US 11,816,577 B2
	Augmentation of audiographic images for improved machine learning
Daniel Sung-Joon Park, Sunnyvale, CA (US); Quoc Le, Sunnyvale, CA (US); William Chan, Toronto (CA); Ekin Dogus Cubuk, San Francisco, CA (US); Barret Zoph, San Francisco, CA (US); Yu Zhang, Mountain View, CA (US); and Chung-Cheng Chiu, Mountain View, CA (US)
Assigned to GOOGLE LLC, Mountain View, CA (US)
Filed by Google LLC, Mountain View, CA (US)
Filed on Sep. 28, 2021, as Appl. No. 17/487,548.
Application 17/487,548 is a continuation of application No. 16/416,888, filed on May 20, 2019, granted, now 11,138,471.
Claims priority of provisional application 62/831,528, filed on Apr. 9, 2019.
Claims priority of provisional application 62/673,777, filed on May 18, 2018.
Prior Publication US 2022/0012537 A1, Jan. 13, 2022
This patent is subject to a terminal disclaimer.
Int. Cl. G10L 15/06 (2013.01); G10L 15/12 (2006.01); G06N 3/084 (2023.01); G10L 15/16 (2006.01); G10L 15/28 (2013.01); G06N 20/00 (2019.01); G06F 18/214 (2023.01); G06V 10/774 (2022.01); G06V 10/82 (2022.01)

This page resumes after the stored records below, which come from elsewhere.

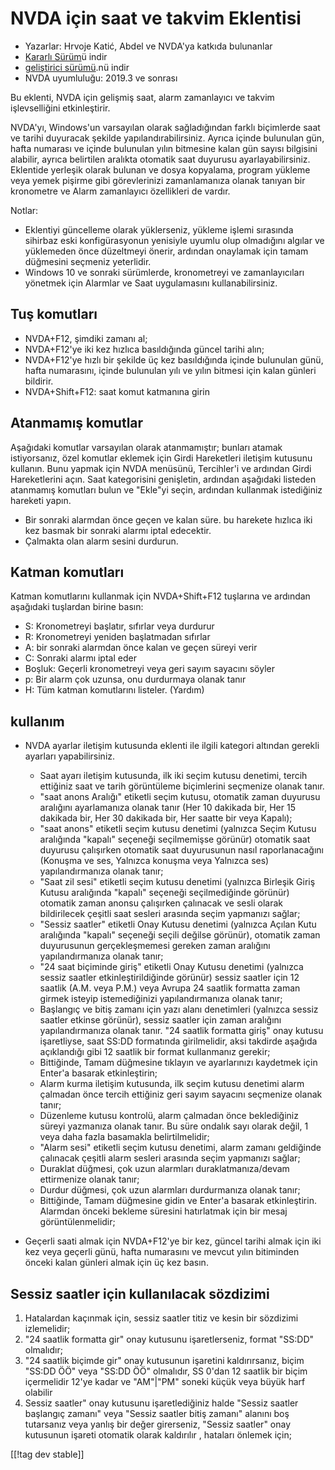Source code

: # NVDA için saat ve takvim Eklentisi #

* Yazarlar: Hrvoje Katić, Abdel ve NVDA'ya katkıda bulunanlar
* [Kararlı Sürüm][1]ü indir
* [geliştirici sürümü][2].nü indir
* NVDA uyumluluğu: 2019.3 ve sonrası

Bu eklenti, NVDA için gelişmiş saat, alarm zamanlayıcı ve takvim
işlevselliğini etkinleştirir.

NVDA'yı, Windows'un varsayılan olarak sağladığından farklı biçimlerde saat
ve tarihi duyuracak şekilde yapılandırabilirsiniz. Ayrıca içinde bulunulan
gün, hafta numarası ve içinde bulunulan yılın bitmesine kalan gün sayısı
bilgisini alabilir, ayrıca belirtilen aralıkta otomatik saat duyurusu
ayarlayabilirsiniz. Eklentide yerleşik olarak bulunan ve dosya kopyalama,
program yükleme veya yemek pişirme gibi görevlerinizi zamanlamanıza olanak
tanıyan bir kronometre ve Alarm zamanlayıcı özellikleri de vardır.

Notlar:

* Eklentiyi güncelleme olarak yüklerseniz, yükleme işlemi sırasında sihirbaz
  eski konfigürasyonun yenisiyle uyumlu olup olmadığını algılar ve
  yüklemeden önce düzeltmeyi önerir, ardından onaylamak için tamam düğmesini
  seçmeniz yeterlidir.
* Windows 10 ve sonraki sürümlerde, kronometreyi ve zamanlayıcıları yönetmek
  için Alarmlar ve Saat uygulamasını kullanabilirsiniz.

## Tuş komutları

* NVDA+F12, şimdiki zamanı al;
* NVDA+F12'ye iki kez hızlıca basıldığında güncel tarihi alın;
* NVDA+F12'ye hızlı bir şekilde üç kez basıldığında içinde bulunulan günü,
  hafta numarasını, içinde bulunulan yılı ve yılın bitmesi için kalan
  günleri bildirir.
* NVDA+Shift+F12: saat komut katmanına girin

## Atanmamış komutlar

Aşağıdaki komutlar varsayılan olarak atanmamıştır; bunları atamak
istiyorsanız, özel komutlar eklemek için Girdi Hareketleri iletişim kutusunu
kullanın. Bunu yapmak için NVDA menüsünü, Tercihler'i ve ardından Girdi
Hareketlerini açın. Saat kategorisini genişletin, ardından aşağıdaki
listeden atanmamış komutları bulun ve "Ekle"yi seçin, ardından kullanmak
istediğiniz hareketi yapın.

* Bir sonraki alarmdan önce geçen ve kalan süre. bu harekete hızlıca iki kez
  basmak bir sonraki alarmı iptal edecektir.
* Çalmakta olan alarm sesini durdurun.

## Katman komutları

Katman komutlarını kullanmak için NVDA+Shift+F12 tuşlarına ve ardından
aşağıdaki tuşlardan birine basın:

* S: Kronometreyi başlatır, sıfırlar veya durdurur
* R: Kronometreyi yeniden başlatmadan sıfırlar
* A: bir sonraki alarmdan önce kalan ve geçen süreyi verir
* C: Sonraki alarmı iptal eder
* Boşluk: Geçerli kronometreyi veya geri sayım sayacını söyler
* p: Bir alarm çok uzunsa, onu durdurmaya olanak tanır
* H: Tüm katman komutlarını listeler. (Yardım)

## kullanım

* NVDA ayarlar iletişim kutusunda eklenti ile ilgili kategori altından
  gerekli ayarları yapabilirsiniz.

    * Saat ayarı iletişim kutusunda, ilk iki seçim kutusu denetimi, tercih
      ettiğiniz saat ve tarih görüntüleme biçimlerini seçmenize olanak
      tanır.
    * "saat anons Aralığı" etiketli seçim kutusu, otomatik zaman duyurusu
      aralığını ayarlamanıza olanak tanır (Her 10 dakikada bir, Her 15
      dakikada bir, Her 30 dakikada bir, Her saatte bir veya Kapalı);
    * "saat anons" etiketli seçim kutusu denetimi (yalnızca Seçim Kutusu
      aralığında "kapalı" seçeneği seçilmemişse görünür) otomatik saat
      duyurusu çalışırken otomatik saat duyurusunun nasıl raporlanacağını
      (Konuşma ve ses, Yalnızca konuşma veya Yalnızca ses) yapılandırmanıza
      olanak tanır;
    * "Saat zil sesi" etiketli seçim kutusu denetimi (yalnızca Birleşik
      Giriş Kutusu aralığında "kapalı" seçeneği seçilmediğinde görünür)
      otomatik zaman anonsu çalışırken çalınacak ve sesli olarak
      bildirilecek çeşitli saat sesleri arasında seçim yapmanızı sağlar;
    * "Sessiz saatler" etiketli Onay Kutusu denetimi (yalnızca Açılan Kutu
      aralığında "kapalı" seçeneği seçili değilse görünür), otomatik zaman
      duyurusunun gerçekleşmemesi gereken zaman aralığını yapılandırmanıza
      olanak tanır;
    * "24 saat biçiminde giriş" etiketli Onay Kutusu denetimi (yalnızca
      sessiz saatler etkinleştirildiğinde görünür) sessiz saatler için 12
      saatlik (A.M. veya P.M.) veya Avrupa 24 saatlik formatta zaman girmek
      isteyip istemediğinizi yapılandırmanıza olanak tanır;
    * Başlangıç ve bitiş zamanı için yazı alanı denetimleri (yalnızca sessiz
      saatler etkinse görünür), sessiz saatler için zaman aralığını
      yapılandırmanıza olanak tanır. "24 saatlik formatta giriş" onay kutusu
      işaretliyse, saat SS:DD formatında girilmelidir, aksi takdirde aşağıda
      açıklandığı gibi 12 saatlik bir format kullanmanız gerekir;
    * Bittiğinde, Tamam düğmesine tıklayın ve ayarlarınızı kaydetmek için
      Enter'a basarak etkinleştirin;
    * Alarm kurma iletişim kutusunda, ilk seçim kutusu denetimi alarm
      çalmadan önce tercih ettiğiniz geri sayım sayacını seçmenize olanak
      tanır;
    * Düzenleme kutusu kontrolü, alarm çalmadan önce beklediğiniz süreyi
      yazmanıza olanak tanır. Bu süre ondalık sayı olarak değil, 1 veya daha
      fazla basamakla belirtilmelidir;
    * "Alarm sesi" etiketli seçim kutusu denetimi, alarm zamanı geldiğinde
      çalınacak çeşitli alarm sesleri arasında seçim yapmanızı sağlar;
    * Duraklat düğmesi, çok uzun alarmları duraklatmanıza/devam ettirmenize
      olanak tanır;
    * Durdur düğmesi, çok uzun alarmları durdurmanıza olanak tanır;
    * Bittiğinde, Tamam düğmesine gidin ve Enter'a basarak
      etkinleştirin. Alarmdan önceki bekleme süresini hatırlatmak için bir
      mesaj görüntülenmelidir;

* Geçerli saati almak için NVDA+F12'ye bir kez, güncel tarihi almak için iki
  kez veya geçerli günü, hafta numarasını ve mevcut yılın bitiminden önceki
  kalan günleri almak için üç kez basın.

## Sessiz saatler için kullanılacak sözdizimi

1. Hatalardan kaçınmak için, sessiz saatler titiz ve kesin bir sözdizimi
   izlemelidir;
2. "24 saatlik formatta gir" onay kutusunu işaretlerseniz, format "SS:DD"
   olmalıdır;
3. "24 saatlik biçimde gir" onay kutusunun işaretini kaldırırsanız, biçim
   "SS:DD ÖÖ" veya "SS:DD ÖÖ" olmalıdır, SS 0'dan 12 saatlik bir biçim
   içermelidir 12'ye kadar ve "AM"|"PM" soneki küçük veya büyük harf
   olabilir
4. Sessiz saatler" onay kutusunu işaretlediğiniz halde "Sessiz saatler
   başlangıç zamanı" veya "Sessiz saatler bitiş zamanı" alanını boş
   tutarsanız veya yanlış bir değer girerseniz, "Sessiz saatler" onay
   kutusunun işareti otomatik olarak kaldırılır , hataları önlemek için;

[[!tag dev stable]]

[1]: https://addons.nvda-project.org/files/get.php?file=cac

[2]: https://addons.nvda-project.org/files/get.php?file=cac-dev
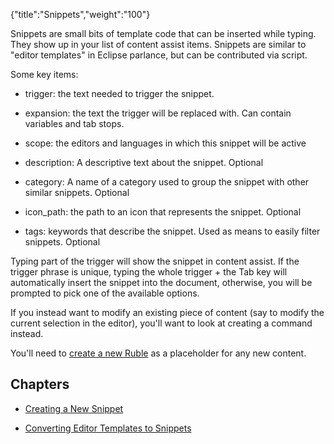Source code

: {"title":"Snippets","weight":"100"} 

Snippets are small bits of template code that can be inserted while typing. They show up in your list of content assist items. Snippets are similar to "editor templates" in Eclipse parlance, but can be contributed via script.

Some key items:

*   trigger: the text needed to trigger the snippet.
    
*   expansion: the text the trigger will be replaced with. Can contain variables and tab stops.
    
*   scope: the editors and languages in which this snippet will be active
    
*   description: A descriptive text about the snippet. Optional
    
*   category: A name of a category used to group the snippet with other similar snippets. Optional
    
*   icon\_path: the path to an icon that represents the snippet. Optional
    
*   tags: keywords that describe the snippet. Used as means to easily filter snippets. Optional
    

Typing part of the trigger will show the snippet in content assist. If the trigger phrase is unique, typing the whole trigger + the Tab key will automatically insert the snippet into the document, otherwise, you will be prompted to pick one of the available options.

If you instead want to modify an existing piece of content (say to modify the current selection in the editor), you'll want to look at creating a command instead.

You'll need to [create a new Ruble](/docs/appc/Axway_Appcelerator_Studio/Axway_Appcelerator_Studio_Guide/Customizing_Studio/Rubles/Creating_a_new_Ruble/) as a placeholder for any new content.

## Chapters

*   [Creating a New Snippet](/docs/appc/Axway_Appcelerator_Studio/Axway_Appcelerator_Studio_Guide/Customizing_Studio/Snippets/Creating_a_New_Snippet/)
    
*   [Converting Editor Templates to Snippets](/docs/appc/Axway_Appcelerator_Studio/Axway_Appcelerator_Studio_Guide/Customizing_Studio/Snippets/Converting_Editor_Templates_to_Snippets/)
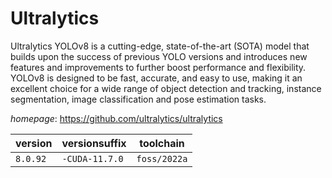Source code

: # Ultralytics

Ultralytics YOLOv8 is a cutting-edge, state-of-the-art (SOTA) model that builds upon the success of previous YOLO versions and introduces new features and improvements to further boost performance and flexibility. YOLOv8 is designed to be fast, accurate, and easy to use, making it an excellent choice for a wide range of object detection and tracking, instance segmentation, image classification and pose estimation tasks.

*homepage*: <https://github.com/ultralytics/ultralytics>

version | versionsuffix | toolchain
--------|---------------|----------
``8.0.92`` | ``-CUDA-11.7.0`` | ``foss/2022a``
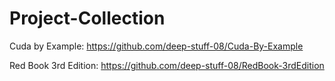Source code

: # Project-Collection

Cuda by Example:
https://github.com/deep-stuff-08/Cuda-By-Example

Red Book 3rd Edition:
https://github.com/deep-stuff-08/RedBook-3rdEdition
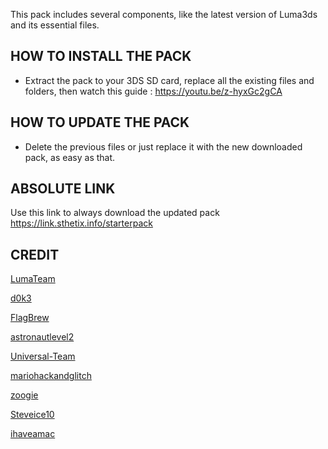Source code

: This pack includes several components, like the latest version of Luma3ds and its essential files.

## HOW TO INSTALL THE PACK

- Extract the pack to your 3DS SD card, replace all the existing files and folders, then watch this guide : https://youtu.be/z-hyxGc2gCA





## HOW TO UPDATE THE PACK

- Delete the previous files or just replace it with the new downloaded pack, as easy as that.



## ABSOLUTE LINK

Use this link to always download the updated pack
https://link.sthetix.info/starterpack


## CREDIT

[LumaTeam](https://github.com/LumaTeam)

[d0k3](https://github.com/d0k3)

[FlagBrew](https://github.com/FlagBrew)

[astronautlevel2](https://github.com/astronautlevel2)

[Universal-Team](https://github.com/Universal-Team)

[mariohackandglitch](https://github.com/mariohackandglitch)

[zoogie](https://github.com/zoogie)

[Steveice10](https://github.com/Steveice10)

[ihaveamac](https://github.com/ihaveamac)




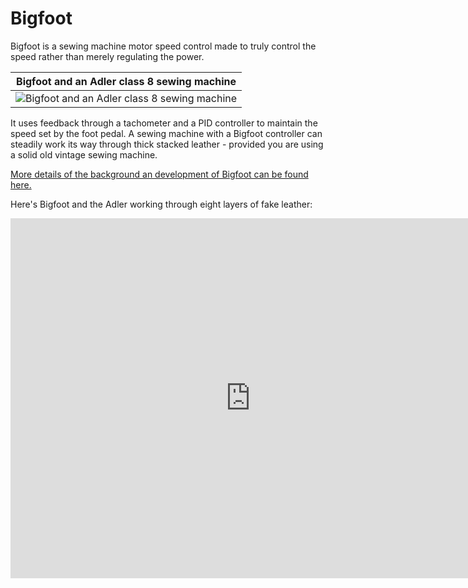 # Bigfoot
Bigfoot is a sewing machine motor speed control made to truly control the speed rather than merely regulating the power.

|Bigfoot and an Adler class 8 sewing machine|
|------------------------------------------|
|![Bigfoot and an Adler class 8 sewing machine](Pictures/1.jpg)|

It uses feedback through a tachometer and a PID controller to maintain the speed set by the foot pedal.  A sewing machine with a Bigfoot controller can steadily work its way through thick stacked leather - provided you are using a solid old vintage sewing machine.

[More details of the background an development of Bigfoot can be found here.](https://josepheoff.github.io/posts/motorcontrol-toc)

Here's Bigfoot and the Adler working through eight layers of fake leather:

<iframe src="https://player.vimeo.com/video/883578648?badge=0&amp;autopause=0&amp;quality_selector=1&amp;player_id=0&amp;app_id=58479" width="768" height="576" frameborder="0" allow="autoplay; fullscreen; picture-in-picture" title="Bigfoot"></iframe>
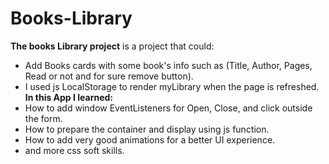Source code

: # Books-Library
**The books Library project** is a project that could:
* Add Books cards with some book's info such as (Title, Author, Pages, Read or not and for sure remove button).
* I used js LocalStorage to render myLibrary when the page is refreshed. <br/>
**In this App I learned:**
* How to add window EventListeners for Open, Close, and click outside the form.
* How to prepare the container and display using js function.
* How to add very good animations for a better UI experience.
* and more css soft skills.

CPC G06N 3/084 (2013.01) [G06F 18/2148 (2023.01); G06N 20/00 (2019.01); G06V 10/7747 (2022.01); G06V 10/82 (2022.01); G10L 15/063 (2013.01); G10L 15/12 (2013.01); G10L 15/16 (2013.01); G10L 15/28 (2013.01)]

22 Claims

21. One or more non-transitory computer-readable media that collective store instructions that, when executed by one or more processors, cause the one or more processors to perform operations, the operations comprising:

obtaining a plurality of audiographic images that visually represent an audio signal, wherein the plurality of audiographic images correspond to a plurality of times of the audio signal;

generating, using one or more augmentation operations, a plurality of augmented images based on the plurality of audiographic images, wherein the one or more augmentation operations includes:

a time warping operation comprising warping image content of the audiographic image along an axis representative of time,

a frequency masking operation comprising changing pixel values for image content associated with a certain subset of frequencies represented by the audiographic image, or

a time masking operation comprising changing pixel values for image content associated with a certain subset of a time steps represented by the audiographic image;

inputting the plurality of augmented images into a machine-learned audio processing model to generate one or more predictions;

evaluating an objective function that scores the one or more predictions generated by the machine-learned audio processing model; and

modifying respective values of one or more parameters of the machine-learned audio processing model based on the objective function.